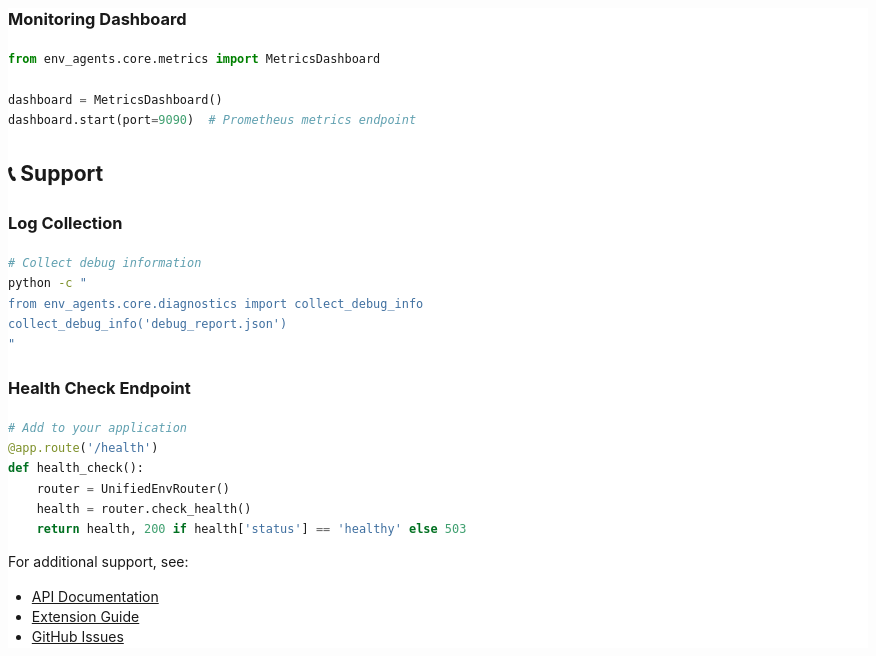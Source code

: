 ### Monitoring Dashboard
```python
from env_agents.core.metrics import MetricsDashboard

dashboard = MetricsDashboard()
dashboard.start(port=9090)  # Prometheus metrics endpoint
```

## 📞 **Support**

### Log Collection
```bash
# Collect debug information
python -c "
from env_agents.core.diagnostics import collect_debug_info
collect_debug_info('debug_report.json')
"
```

### Health Check Endpoint
```python
# Add to your application
@app.route('/health')
def health_check():
    router = UnifiedEnvRouter()
    health = router.check_health()
    return health, 200 if health['status'] == 'healthy' else 503
```

For additional support, see:
- [API Documentation](API.md)
- [Extension Guide](EXTENDING.md)  
- [GitHub Issues](https://github.com/your-org/env-agents/issues)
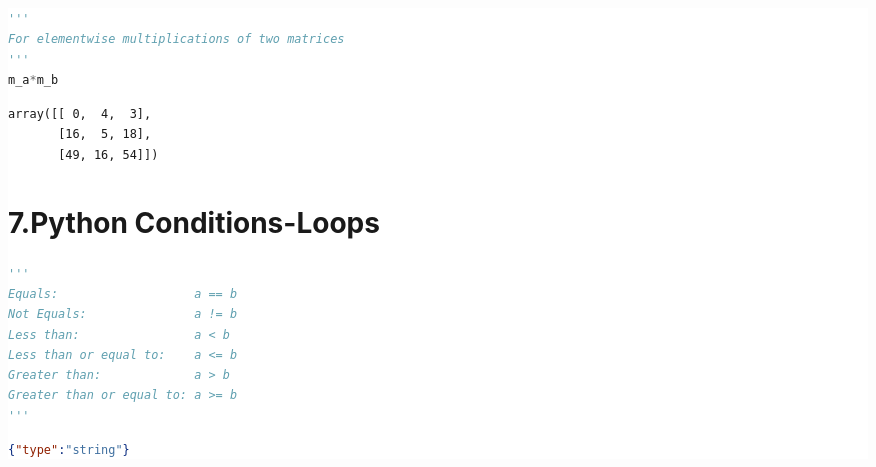 <div class="cell code"
colab="{&quot;base_uri&quot;:&quot;https://localhost:8080/&quot;}"
id="t7OJsHPKoZt3" outputId="7f123b2c-2e34-49f7-ca64-71f8b7a8b25b">

``` python
'''
For elementwise multiplications of two matrices
'''
m_a*m_b
```

<div class="output execute_result" execution_count="77">

    array([[ 0,  4,  3],
           [16,  5, 18],
           [49, 16, 54]])

</div>

</div>

<div class="cell code" id="86WZ8xIOcfS2">

``` python
```

</div>

<div class="cell markdown" id="Ojj25A1IsAlJ">

# 7.Python Conditions-Loops

</div>

<div class="cell code"
colab="{&quot;base_uri&quot;:&quot;https://localhost:8080/&quot;,&quot;height&quot;:53}"
id="8sWLP9bxomK2" outputId="2e987977-a8e8-4df7-ea3b-20f03524a155">

``` python
'''
Equals:                   a == b
Not Equals:               a != b
Less than:                a < b
Less than or equal to:    a <= b
Greater than:             a > b
Greater than or equal to: a >= b
'''
```

<div class="output execute_result" execution_count="78">

``` json
{"type":"string"}
```

</div>

</div>
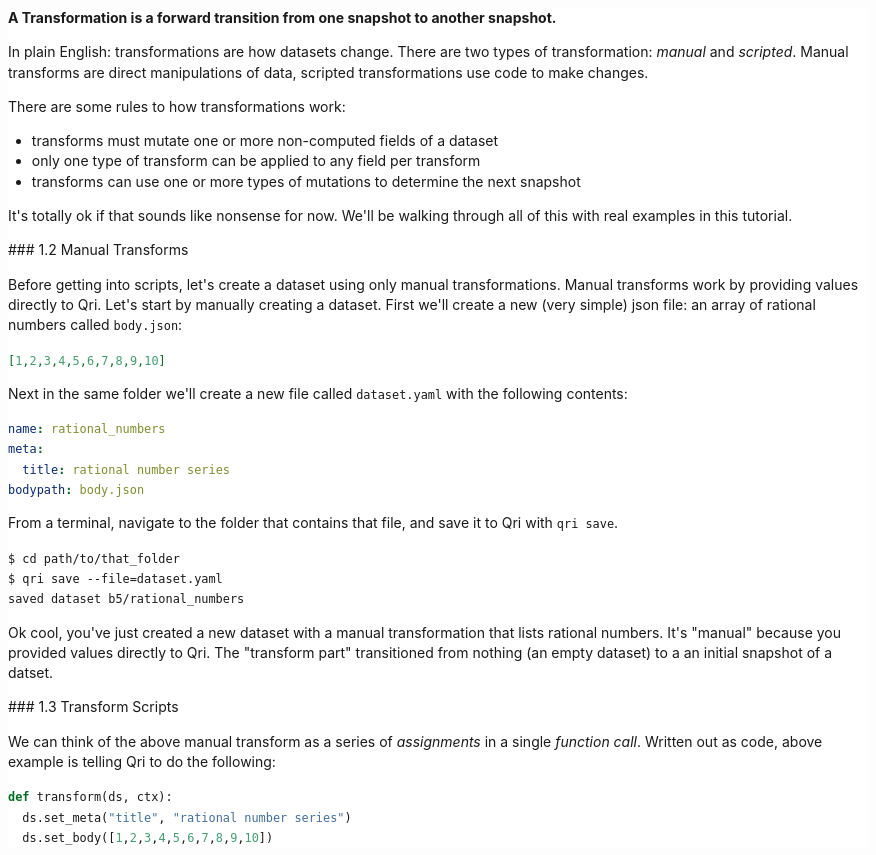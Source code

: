 **A Transformation is a forward transition from one snapshot to another snapshot.**

In plain English: transformations are how datasets change. There are two types of transformation: _manual_ and _scripted_. Manual transforms are direct manipulations of data, scripted transformations use code to make changes.

There are some rules to how transformations work:

* transforms must mutate one or more non-computed fields of a dataset
* only one type of transform can be applied to any field per transform
* transforms can use one or more types of mutations to determine the next snapshot

It's totally ok if that sounds like nonsense for now. We'll be walking through all of this with real examples in this tutorial. 

<a id="1_2">
### 1.2 Manual Transforms

Before getting into scripts, let's create a dataset using only manual transformations. Manual transforms work by providing values directly to Qri. Let's start by manually creating a dataset. First we'll create a new (very simple) json file: an array of rational numbers called `body.json`:


```json
[1,2,3,4,5,6,7,8,9,10]
```

Next in the same folder we'll create a new file called `dataset.yaml` with the following contents:


```yaml
name: rational_numbers
meta:
  title: rational number series
bodypath: body.json
```

From a terminal, navigate to the folder that contains that file, and save it to Qri with `qri save`.


```text
$ cd path/to/that_folder
$ qri save --file=dataset.yaml
saved dataset b5/rational_numbers
```

Ok cool, you've just created a new dataset with a manual transformation that lists rational numbers. It's "manual" because you provided values directly to Qri. The "transform part" transitioned from nothing (an empty dataset) to a an initial snapshot of a datset.

<a id="1_3">
### 1.3 Transform Scripts

We can think of the above manual transform as a series of _assignments_ in a single _function call_. Written out as code, above example is telling Qri to do the following:


```python
def transform(ds, ctx):
  ds.set_meta("title", "rational number series")
  ds.set_body([1,2,3,4,5,6,7,8,9,10])
```
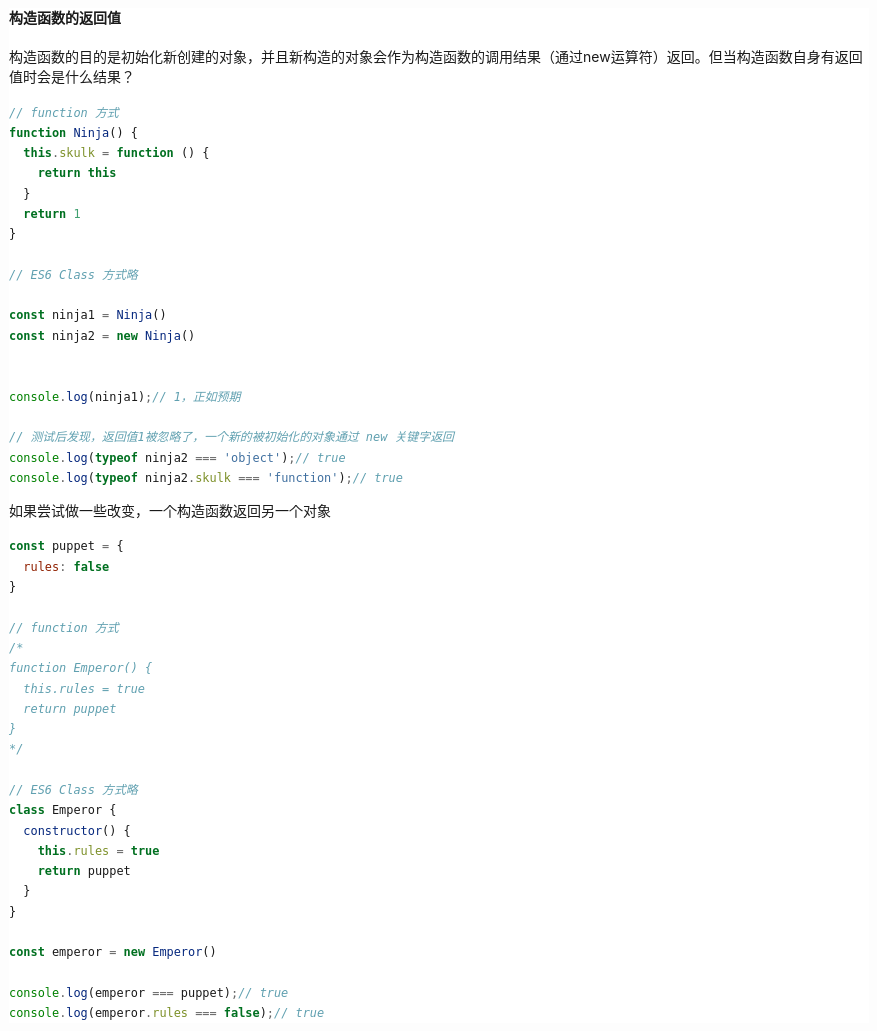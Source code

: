 



#### 构造函数的返回值

构造函数的目的是初始化新创建的对象，并且新构造的对象会作为构造函数的调用结果（通过new运算符）返回。但当构造函数自身有返回值时会是什么结果？

```js
// function 方式
function Ninja() {
  this.skulk = function () {
    return this
  }
  return 1
}

// ES6 Class 方式略

const ninja1 = Ninja()
const ninja2 = new Ninja()


console.log(ninja1);// 1，正如预期

// 测试后发现，返回值1被忽略了，一个新的被初始化的对象通过 new 关键字返回
console.log(typeof ninja2 === 'object');// true
console.log(typeof ninja2.skulk === 'function');// true
```

如果尝试做一些改变，一个构造函数返回另一个对象

```js
const puppet = {
  rules: false
}

// function 方式
/*
function Emperor() {
  this.rules = true
  return puppet
}
*/

// ES6 Class 方式略
class Emperor {
  constructor() {
    this.rules = true
    return puppet
  }
}

const emperor = new Emperor()

console.log(emperor === puppet);// true
console.log(emperor.rules === false);// true
```
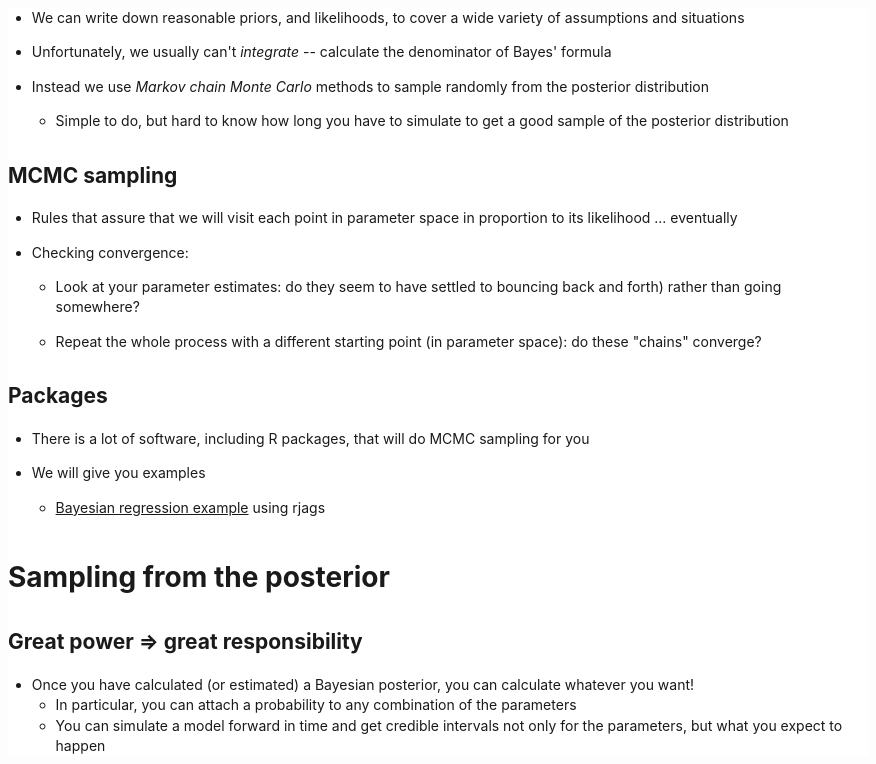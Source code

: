 
* We can write down reasonable priors, and likelihoods, to cover a
	wide variety of assumptions and situations


* Unfortunately, we usually can't *integrate* -- calculate the
	denominator of Bayes' formula


* Instead we use *Markov chain Monte Carlo* methods to sample randomly
	from the posterior distribution

	* Simple to do, but hard to know how long you have to simulate to
	 get a good sample of the posterior distribution

## MCMC sampling

* Rules that assure that we will visit each point in parameter space
	 in proportion to its likelihood ... eventually

* Checking convergence:

	* Look at your parameter estimates: do they seem to have settled to bouncing back and forth) rather than going somewhere?

	* Repeat the whole process with a different starting point (in parameter space): do these "chains" converge?

## Packages

* There is a lot of software, including R packages, that will do MCMC
	sampling for you

* We will give you examples
	* [Bayesian regression example](Bayesian_regression_example.html) using rjags

# Sampling from the posterior

## Great power ⇒ great responsibility

* Once you have calculated (or estimated) a Bayesian posterior, you can calculate whatever you want!
	* In particular, you can attach a probability to any combination of the parameters
	* You can simulate a model forward in time and get credible intervals not only for the parameters, but what you expect to happen

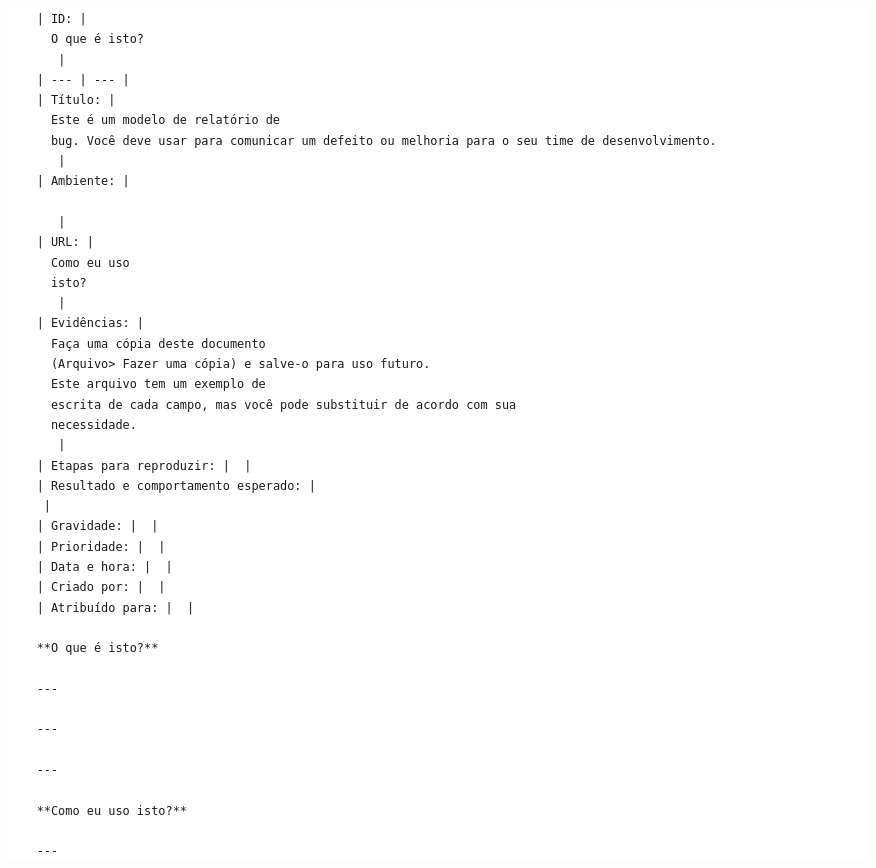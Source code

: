         | ID: | 
          O que é isto?
           |
        | --- | --- |
        | Título: | 
          Este é um modelo de relatório de
          bug. Você deve usar para comunicar um defeito ou melhoria para o seu time de desenvolvimento.
           |
        | Ambiente: | 
           
           |
        | URL: | 
          Como eu uso
          isto?
           |
        | Evidências: | 
          Faça uma cópia deste documento
          (Arquivo> Fazer uma cópia) e salve-o para uso futuro. 
          Este arquivo tem um exemplo de
          escrita de cada campo, mas você pode substituir de acordo com sua
          necessidade. 
           |
        | Etapas para reproduzir: |  |
        | Resultado e comportamento esperado: | 
         |
        | Gravidade: |  |
        | Prioridade: |  |
        | Data e hora: |  |
        | Criado por: |  |
        | Atribuído para: |  |
        
        **O que é isto?**
        
        ---
        
        ---
        
        ---
        
        **Como eu uso isto?**
        
        ---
::::
*ACTIVITY*. All lines in the records with the string "import" should be copied out.

*WRITTEN ANSWER*.
from env_agents.core.metrics import MetricsDashboard
from env_agents.core.diagnostics import collect_debug_info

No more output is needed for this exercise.